The Bronze Age was, however, unique even in ancient times in that the great river valley civilizations relied on metal for production and that metal (copper, tin, lead, etc.) was scarce and had to be procured from afar, from less developed regions. Thus trade involved not just luxuries but also basic requirements, interaction between societies at contrasting levels of technology and social organization, and organization by ruling elites … Bronze Age societies [however] were not inchoate versions of our own.

(Ratnagar 2001: 351)

Over against the processes of divergent development leading to the separation of distinct peoples – and confusion – can be traced no less clearly a process of convergence…. At least in the Old World the peoples accessible to archaeological study were constantly interchanging material objects, ideas and inventions…. What we call Civilization is the product of this collective tradition, transcending all national frontiers.

(Childe 1933: 418–419)

This study has attempted to relate an interconnected story of developments from Chalcolithic through Bronze Age times that affected archaeologically defined peoples from the Balkans east to the borders of China.

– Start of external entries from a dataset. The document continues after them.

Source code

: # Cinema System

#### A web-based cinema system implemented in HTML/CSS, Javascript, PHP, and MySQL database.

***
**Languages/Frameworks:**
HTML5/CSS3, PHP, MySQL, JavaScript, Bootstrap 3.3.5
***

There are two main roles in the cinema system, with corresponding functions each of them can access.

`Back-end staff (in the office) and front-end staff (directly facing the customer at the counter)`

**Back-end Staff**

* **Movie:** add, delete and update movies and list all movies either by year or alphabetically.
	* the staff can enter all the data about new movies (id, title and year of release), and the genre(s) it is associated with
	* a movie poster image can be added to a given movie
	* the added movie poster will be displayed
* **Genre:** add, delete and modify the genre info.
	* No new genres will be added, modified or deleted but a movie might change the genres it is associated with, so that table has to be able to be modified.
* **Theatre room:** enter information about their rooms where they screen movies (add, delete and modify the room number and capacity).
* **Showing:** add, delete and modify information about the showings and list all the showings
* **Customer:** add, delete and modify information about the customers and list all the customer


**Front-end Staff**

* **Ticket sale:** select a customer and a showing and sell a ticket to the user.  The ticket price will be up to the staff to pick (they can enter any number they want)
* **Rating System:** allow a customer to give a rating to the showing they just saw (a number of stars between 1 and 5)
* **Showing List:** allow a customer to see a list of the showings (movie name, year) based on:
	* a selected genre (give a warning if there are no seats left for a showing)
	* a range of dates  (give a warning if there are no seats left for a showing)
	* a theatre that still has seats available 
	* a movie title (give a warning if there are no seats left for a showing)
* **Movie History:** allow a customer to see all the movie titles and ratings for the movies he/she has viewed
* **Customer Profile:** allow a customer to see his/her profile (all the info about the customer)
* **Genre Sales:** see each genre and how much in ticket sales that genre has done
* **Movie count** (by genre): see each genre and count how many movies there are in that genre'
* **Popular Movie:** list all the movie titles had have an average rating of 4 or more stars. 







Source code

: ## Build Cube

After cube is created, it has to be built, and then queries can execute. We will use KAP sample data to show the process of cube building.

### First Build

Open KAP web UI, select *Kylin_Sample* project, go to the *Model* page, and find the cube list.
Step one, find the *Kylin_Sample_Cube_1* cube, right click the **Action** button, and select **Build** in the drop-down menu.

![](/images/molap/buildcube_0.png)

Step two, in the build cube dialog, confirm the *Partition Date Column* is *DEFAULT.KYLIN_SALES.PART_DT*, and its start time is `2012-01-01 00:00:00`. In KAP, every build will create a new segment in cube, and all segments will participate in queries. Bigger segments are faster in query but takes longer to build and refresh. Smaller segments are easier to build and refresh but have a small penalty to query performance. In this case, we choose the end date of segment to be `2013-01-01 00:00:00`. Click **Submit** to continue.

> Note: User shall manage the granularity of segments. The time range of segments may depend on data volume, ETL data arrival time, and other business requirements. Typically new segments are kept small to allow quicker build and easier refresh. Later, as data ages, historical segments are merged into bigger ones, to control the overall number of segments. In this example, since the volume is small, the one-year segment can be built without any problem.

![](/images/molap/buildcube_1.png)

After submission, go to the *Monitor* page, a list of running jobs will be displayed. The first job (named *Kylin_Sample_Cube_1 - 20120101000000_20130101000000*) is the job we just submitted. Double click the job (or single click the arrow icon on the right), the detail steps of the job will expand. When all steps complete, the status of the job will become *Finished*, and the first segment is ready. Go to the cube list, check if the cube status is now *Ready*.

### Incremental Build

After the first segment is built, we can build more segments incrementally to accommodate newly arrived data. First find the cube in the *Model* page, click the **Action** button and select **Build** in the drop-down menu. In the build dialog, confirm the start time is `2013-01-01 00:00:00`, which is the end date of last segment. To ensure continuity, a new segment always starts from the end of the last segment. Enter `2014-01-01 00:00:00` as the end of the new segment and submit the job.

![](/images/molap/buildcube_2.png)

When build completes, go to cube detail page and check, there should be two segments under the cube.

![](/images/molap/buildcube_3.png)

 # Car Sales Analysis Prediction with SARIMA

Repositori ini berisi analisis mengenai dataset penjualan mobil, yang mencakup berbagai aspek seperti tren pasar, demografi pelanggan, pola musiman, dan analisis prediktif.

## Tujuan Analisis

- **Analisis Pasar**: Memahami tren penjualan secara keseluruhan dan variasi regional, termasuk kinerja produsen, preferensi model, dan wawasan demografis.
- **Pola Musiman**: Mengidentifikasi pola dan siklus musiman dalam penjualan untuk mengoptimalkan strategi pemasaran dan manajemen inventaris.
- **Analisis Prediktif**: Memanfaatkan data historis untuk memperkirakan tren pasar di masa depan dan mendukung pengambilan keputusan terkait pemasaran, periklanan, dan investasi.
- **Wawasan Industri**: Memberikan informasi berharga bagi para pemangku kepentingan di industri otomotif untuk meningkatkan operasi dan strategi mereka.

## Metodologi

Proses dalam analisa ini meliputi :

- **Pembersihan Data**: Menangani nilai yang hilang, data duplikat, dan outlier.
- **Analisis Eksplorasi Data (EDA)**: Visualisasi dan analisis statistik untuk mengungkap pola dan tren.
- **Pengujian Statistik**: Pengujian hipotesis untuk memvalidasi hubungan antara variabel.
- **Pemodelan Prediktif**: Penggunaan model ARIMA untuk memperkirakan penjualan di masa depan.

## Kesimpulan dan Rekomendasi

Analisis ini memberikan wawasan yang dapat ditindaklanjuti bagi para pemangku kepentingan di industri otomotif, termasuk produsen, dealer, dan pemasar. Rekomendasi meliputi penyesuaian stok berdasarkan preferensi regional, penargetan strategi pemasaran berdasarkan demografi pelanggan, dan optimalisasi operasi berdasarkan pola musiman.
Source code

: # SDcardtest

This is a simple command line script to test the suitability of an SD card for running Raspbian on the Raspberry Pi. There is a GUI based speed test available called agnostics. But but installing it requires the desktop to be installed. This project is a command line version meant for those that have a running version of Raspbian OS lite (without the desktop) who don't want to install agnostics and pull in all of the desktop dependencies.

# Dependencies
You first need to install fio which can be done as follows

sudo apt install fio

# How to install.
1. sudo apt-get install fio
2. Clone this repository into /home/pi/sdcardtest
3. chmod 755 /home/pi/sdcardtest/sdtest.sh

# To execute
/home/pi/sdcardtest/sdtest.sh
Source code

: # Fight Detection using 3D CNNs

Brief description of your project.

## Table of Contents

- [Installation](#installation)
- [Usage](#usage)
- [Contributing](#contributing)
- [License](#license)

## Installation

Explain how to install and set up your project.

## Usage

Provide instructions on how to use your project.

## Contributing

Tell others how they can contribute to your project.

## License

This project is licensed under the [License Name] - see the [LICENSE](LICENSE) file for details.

It has stressed the importance of contacts among different cultures and has emphasized the continuous circulation of materials, peoples, technologies, and ideas over long distances. At the same time it has inveighed against anachronistic reasoning, insisting that the dominantly herding economy that developed on the western Eurasian steppes during the Bronze Age qualitatively differed from the mounted steppe pastoral nomadism that emerged during the Iron Age and that is richly documented in later historical and ethnographic sources.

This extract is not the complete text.